— WHAT YOU WILL DO —
Below are entries; output exactly the lines from the one with "- [X] update user functionality" to the one with "#### Eskifebo", both included, and nothing else.

[Stored data entries]
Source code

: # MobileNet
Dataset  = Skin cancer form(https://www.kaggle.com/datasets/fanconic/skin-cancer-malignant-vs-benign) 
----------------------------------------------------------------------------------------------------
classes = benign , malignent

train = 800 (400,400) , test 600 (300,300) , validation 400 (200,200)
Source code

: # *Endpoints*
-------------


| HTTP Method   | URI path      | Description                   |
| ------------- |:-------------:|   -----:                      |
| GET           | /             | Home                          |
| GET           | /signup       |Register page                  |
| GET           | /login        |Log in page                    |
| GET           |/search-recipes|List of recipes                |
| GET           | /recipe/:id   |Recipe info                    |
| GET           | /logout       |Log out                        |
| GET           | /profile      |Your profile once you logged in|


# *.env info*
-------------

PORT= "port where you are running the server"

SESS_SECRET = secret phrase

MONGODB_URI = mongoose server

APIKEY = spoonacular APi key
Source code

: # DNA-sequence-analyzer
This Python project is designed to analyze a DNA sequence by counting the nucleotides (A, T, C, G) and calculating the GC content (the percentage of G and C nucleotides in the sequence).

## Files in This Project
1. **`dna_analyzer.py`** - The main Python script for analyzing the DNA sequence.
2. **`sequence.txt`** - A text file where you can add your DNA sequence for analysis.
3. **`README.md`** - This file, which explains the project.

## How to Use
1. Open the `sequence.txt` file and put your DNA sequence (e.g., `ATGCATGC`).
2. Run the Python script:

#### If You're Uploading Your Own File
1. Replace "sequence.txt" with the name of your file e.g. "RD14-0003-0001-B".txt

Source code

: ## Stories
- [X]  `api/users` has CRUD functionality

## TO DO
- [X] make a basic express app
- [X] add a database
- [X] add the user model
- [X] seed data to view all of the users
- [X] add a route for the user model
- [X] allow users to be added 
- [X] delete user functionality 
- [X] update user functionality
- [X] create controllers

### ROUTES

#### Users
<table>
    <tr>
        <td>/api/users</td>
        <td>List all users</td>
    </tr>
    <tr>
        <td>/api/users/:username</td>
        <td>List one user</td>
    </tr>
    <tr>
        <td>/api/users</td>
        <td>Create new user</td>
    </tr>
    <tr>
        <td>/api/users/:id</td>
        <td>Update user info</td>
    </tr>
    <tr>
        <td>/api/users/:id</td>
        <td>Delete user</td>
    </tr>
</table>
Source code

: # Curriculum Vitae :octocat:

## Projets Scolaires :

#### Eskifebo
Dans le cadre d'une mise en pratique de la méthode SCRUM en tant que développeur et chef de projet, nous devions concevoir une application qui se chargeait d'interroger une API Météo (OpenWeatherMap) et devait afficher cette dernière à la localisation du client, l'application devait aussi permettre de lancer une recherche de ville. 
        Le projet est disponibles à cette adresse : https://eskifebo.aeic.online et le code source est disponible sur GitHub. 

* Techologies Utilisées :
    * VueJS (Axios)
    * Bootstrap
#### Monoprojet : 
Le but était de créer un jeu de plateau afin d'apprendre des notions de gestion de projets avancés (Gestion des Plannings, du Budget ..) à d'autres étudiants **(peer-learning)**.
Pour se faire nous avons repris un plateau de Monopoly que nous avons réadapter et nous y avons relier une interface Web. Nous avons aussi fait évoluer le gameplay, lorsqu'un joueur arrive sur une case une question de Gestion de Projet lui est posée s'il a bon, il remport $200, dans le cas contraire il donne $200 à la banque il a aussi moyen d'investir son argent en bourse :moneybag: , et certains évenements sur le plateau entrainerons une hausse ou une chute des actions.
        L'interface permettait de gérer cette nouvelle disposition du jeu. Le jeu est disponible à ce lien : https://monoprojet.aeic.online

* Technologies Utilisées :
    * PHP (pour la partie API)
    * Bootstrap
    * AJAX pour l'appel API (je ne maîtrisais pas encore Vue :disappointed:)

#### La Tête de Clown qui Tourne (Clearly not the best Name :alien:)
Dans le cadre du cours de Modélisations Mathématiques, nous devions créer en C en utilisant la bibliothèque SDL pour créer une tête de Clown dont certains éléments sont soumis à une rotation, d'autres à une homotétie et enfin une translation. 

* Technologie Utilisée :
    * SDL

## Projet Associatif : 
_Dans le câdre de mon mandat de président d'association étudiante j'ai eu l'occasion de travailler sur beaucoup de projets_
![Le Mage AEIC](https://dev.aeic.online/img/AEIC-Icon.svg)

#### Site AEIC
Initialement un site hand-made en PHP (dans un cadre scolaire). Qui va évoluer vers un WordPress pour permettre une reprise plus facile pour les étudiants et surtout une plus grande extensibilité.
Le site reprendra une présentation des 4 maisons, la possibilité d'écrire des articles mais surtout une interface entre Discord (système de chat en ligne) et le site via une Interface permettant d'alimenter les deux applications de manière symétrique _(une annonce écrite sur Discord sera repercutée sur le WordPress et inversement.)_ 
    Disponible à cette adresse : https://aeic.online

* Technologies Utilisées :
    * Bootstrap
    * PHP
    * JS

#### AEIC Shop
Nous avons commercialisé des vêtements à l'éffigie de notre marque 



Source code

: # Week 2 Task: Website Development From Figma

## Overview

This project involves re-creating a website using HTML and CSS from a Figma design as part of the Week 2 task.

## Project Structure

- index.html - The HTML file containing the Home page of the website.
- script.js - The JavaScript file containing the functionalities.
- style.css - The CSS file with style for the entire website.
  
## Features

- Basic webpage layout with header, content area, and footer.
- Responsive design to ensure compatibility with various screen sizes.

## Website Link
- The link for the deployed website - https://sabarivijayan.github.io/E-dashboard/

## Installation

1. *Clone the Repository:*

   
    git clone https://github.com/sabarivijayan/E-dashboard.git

— ANSWER BOX —
- [X] update user functionality
- [X] create controllers

### ROUTES

#### Users
<table>
    <tr>
        <td>/api/users</td>
        <td>List all users</td>
    </tr>
    <tr>
        <td>/api/users/:username</td>
        <td>List one user</td>
    </tr>
    <tr>
        <td>/api/users</td>
        <td>Create new user</td>
    </tr>
    <tr>
        <td>/api/users/:id</td>
        <td>Update user info</td>
    </tr>
    <tr>
        <td>/api/users/:id</td>
        <td>Delete user</td>
    </tr>
</table>
Source code

: # Curriculum Vitae :octocat:

## Projets Scolaires :

#### Eskifebo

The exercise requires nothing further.